EXERCISE GOAL:
Across the records that follow, how many lines contain the string "赛博苦行僧"? Answer with the number only.

= = = = =

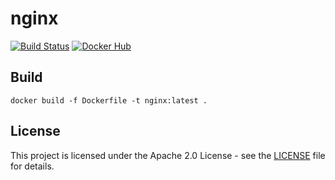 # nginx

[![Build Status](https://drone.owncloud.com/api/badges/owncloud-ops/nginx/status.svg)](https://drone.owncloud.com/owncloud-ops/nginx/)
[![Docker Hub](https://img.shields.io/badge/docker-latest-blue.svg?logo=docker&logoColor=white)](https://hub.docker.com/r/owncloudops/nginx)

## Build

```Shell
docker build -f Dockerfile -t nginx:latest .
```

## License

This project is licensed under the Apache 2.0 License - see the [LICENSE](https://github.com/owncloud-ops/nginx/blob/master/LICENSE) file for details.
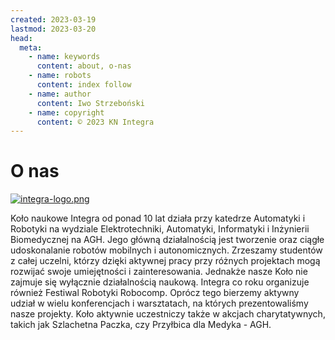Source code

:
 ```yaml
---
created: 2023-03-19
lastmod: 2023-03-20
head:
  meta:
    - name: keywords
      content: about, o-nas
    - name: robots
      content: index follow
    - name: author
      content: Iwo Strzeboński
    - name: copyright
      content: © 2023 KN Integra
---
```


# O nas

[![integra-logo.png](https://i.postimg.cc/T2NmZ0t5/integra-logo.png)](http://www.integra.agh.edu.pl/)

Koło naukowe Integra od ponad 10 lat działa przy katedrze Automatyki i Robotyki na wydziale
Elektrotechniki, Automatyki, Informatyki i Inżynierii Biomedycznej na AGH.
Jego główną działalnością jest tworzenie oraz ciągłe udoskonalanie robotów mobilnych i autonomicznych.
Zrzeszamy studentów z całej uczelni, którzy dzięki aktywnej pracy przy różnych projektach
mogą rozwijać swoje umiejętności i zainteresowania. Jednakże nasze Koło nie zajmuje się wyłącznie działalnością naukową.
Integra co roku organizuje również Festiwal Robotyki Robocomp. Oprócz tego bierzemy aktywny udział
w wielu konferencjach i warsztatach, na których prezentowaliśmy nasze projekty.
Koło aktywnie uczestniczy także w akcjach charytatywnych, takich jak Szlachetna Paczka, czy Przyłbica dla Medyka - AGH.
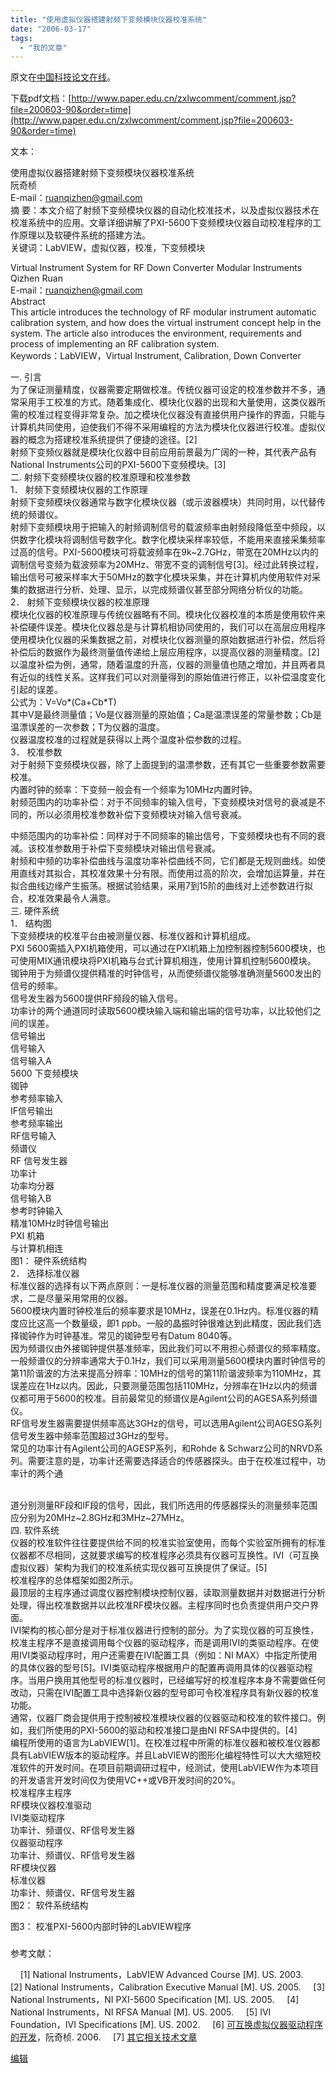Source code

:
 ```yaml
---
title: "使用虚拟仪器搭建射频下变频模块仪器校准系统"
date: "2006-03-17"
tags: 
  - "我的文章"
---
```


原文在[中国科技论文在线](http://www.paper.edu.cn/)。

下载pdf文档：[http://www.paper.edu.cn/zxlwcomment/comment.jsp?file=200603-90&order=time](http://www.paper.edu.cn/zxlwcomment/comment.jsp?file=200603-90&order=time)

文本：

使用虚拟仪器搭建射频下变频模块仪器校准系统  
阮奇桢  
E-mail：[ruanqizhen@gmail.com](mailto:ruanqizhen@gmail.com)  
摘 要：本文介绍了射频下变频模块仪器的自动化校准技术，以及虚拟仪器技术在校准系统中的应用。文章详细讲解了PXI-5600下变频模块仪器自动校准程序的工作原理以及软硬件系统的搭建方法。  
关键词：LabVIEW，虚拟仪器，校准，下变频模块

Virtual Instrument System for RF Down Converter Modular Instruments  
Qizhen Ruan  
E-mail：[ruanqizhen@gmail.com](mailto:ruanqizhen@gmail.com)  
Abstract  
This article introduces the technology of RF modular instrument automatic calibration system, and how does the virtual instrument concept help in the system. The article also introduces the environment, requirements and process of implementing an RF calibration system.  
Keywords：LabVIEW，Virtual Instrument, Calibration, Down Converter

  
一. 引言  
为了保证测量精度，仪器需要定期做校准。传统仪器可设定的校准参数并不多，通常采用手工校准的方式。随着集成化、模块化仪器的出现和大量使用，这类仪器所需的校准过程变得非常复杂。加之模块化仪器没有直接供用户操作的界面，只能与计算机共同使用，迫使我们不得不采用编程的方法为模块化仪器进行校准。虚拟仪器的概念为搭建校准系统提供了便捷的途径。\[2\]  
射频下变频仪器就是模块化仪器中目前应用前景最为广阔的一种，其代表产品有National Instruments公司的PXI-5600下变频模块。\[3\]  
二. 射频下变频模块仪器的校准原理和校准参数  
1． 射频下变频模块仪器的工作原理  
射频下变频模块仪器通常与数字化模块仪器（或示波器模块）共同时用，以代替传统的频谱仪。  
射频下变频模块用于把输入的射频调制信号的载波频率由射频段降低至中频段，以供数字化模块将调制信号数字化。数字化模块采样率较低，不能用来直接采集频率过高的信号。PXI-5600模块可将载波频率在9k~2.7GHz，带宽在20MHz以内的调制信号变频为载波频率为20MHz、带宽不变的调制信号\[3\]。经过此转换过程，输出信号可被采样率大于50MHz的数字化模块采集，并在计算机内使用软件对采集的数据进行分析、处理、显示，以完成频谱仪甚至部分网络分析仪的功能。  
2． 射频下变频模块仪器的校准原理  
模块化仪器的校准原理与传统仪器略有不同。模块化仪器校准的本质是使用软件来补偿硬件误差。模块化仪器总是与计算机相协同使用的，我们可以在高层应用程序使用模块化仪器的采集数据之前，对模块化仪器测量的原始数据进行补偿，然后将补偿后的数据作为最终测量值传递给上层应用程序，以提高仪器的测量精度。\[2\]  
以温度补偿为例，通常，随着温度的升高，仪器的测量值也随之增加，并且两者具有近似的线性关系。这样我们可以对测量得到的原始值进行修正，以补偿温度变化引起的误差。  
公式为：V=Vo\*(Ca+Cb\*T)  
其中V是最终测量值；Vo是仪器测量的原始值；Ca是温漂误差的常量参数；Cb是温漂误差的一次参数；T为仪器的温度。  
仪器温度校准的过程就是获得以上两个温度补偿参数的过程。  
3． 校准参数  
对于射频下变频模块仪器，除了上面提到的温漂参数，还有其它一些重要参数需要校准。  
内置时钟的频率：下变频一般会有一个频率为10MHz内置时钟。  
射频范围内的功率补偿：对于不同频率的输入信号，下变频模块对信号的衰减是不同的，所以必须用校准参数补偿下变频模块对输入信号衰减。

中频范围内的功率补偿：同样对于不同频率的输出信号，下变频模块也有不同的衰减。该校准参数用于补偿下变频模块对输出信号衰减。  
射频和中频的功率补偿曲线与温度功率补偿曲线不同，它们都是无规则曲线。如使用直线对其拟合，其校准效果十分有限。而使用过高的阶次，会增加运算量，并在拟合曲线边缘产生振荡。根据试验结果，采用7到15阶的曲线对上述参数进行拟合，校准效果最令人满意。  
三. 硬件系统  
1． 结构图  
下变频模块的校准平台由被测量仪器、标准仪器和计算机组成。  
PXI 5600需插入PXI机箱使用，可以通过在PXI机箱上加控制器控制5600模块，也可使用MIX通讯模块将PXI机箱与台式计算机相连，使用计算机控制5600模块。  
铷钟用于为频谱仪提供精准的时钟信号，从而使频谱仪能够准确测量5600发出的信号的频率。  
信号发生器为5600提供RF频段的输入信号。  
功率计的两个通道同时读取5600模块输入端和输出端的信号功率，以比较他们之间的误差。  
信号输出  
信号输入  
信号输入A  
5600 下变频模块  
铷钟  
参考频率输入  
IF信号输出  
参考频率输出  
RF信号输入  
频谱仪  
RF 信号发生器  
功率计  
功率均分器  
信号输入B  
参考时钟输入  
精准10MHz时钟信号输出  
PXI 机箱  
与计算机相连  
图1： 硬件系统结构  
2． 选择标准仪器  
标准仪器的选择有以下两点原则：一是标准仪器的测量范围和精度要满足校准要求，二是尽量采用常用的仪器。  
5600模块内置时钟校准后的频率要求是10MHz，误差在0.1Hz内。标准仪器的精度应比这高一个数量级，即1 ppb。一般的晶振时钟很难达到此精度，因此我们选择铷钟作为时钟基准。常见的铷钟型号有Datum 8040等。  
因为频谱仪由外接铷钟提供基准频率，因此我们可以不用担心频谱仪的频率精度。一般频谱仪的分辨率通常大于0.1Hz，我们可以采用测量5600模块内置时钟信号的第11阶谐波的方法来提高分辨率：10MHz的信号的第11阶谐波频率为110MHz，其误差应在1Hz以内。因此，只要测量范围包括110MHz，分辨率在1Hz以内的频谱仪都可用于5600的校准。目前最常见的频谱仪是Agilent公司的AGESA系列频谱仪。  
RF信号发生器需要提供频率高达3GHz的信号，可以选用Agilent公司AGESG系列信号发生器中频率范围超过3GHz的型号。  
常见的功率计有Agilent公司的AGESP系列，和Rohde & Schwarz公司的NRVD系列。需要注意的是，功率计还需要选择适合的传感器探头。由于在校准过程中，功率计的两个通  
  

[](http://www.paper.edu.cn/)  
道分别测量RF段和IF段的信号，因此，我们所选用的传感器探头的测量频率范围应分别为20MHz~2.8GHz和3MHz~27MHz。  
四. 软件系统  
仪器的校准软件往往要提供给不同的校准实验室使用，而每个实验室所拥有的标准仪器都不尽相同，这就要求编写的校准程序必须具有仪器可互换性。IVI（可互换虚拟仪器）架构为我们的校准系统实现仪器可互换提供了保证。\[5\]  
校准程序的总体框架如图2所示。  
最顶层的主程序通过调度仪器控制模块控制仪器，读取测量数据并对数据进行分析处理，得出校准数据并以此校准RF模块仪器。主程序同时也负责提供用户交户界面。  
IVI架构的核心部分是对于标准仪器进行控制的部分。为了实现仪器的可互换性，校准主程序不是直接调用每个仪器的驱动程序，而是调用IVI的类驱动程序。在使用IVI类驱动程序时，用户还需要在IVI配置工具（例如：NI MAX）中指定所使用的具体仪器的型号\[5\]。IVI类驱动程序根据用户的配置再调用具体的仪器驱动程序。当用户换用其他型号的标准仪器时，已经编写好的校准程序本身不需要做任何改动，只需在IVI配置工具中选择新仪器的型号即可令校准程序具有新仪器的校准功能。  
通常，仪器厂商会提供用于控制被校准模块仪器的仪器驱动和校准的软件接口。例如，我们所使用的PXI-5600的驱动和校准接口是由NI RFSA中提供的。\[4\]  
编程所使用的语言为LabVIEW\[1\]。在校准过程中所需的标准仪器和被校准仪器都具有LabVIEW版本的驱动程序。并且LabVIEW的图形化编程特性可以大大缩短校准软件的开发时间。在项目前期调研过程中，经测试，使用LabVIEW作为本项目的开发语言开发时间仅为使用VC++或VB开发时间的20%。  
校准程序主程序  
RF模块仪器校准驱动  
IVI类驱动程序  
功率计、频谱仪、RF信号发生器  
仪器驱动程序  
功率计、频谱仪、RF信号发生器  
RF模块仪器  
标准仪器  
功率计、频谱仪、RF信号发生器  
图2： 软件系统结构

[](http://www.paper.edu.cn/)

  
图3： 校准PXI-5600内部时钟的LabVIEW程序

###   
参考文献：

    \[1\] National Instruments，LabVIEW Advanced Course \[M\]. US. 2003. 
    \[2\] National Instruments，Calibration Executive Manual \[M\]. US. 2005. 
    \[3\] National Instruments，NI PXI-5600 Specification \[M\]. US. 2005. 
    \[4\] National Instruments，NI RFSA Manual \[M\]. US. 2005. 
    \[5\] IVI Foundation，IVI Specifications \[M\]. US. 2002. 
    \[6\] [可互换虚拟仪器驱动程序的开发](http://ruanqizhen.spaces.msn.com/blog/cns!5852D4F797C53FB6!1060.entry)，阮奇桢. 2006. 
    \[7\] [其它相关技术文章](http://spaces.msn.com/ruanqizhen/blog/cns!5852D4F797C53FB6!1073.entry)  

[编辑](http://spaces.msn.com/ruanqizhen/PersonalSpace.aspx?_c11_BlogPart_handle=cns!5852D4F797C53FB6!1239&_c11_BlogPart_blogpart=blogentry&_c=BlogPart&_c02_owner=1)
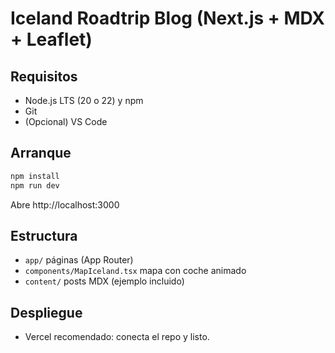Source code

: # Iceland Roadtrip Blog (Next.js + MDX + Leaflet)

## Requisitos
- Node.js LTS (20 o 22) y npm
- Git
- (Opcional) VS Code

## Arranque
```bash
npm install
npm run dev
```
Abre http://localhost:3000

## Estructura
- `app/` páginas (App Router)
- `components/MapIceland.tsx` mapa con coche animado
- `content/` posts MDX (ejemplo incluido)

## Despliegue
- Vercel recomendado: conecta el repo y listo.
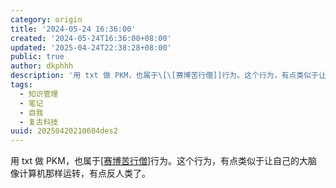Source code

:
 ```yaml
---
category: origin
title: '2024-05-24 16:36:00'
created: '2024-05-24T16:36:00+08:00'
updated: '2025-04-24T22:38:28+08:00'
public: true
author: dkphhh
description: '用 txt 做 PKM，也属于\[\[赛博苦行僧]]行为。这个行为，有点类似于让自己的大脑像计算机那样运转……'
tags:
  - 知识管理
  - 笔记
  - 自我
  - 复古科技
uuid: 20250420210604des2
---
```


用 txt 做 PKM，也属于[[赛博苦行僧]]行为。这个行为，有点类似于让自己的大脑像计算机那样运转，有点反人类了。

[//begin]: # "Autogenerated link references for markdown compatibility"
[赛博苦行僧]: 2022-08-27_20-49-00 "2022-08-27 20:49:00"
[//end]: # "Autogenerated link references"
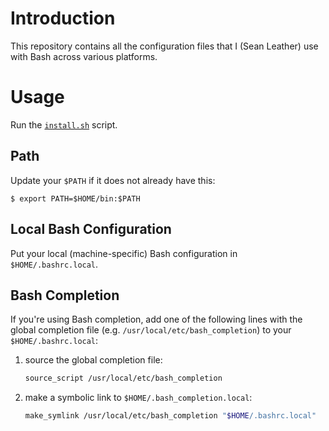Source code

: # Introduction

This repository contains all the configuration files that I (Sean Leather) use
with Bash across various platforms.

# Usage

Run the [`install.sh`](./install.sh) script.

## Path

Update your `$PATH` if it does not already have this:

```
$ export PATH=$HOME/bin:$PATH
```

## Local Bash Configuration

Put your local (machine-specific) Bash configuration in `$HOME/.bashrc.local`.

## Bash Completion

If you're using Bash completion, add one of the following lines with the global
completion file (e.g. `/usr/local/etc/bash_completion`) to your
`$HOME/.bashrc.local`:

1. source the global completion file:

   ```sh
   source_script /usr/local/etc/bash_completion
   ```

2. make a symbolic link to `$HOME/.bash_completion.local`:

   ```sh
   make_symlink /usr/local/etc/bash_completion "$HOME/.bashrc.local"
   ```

= = = = =

RESULT OF THE EXERCISE:
3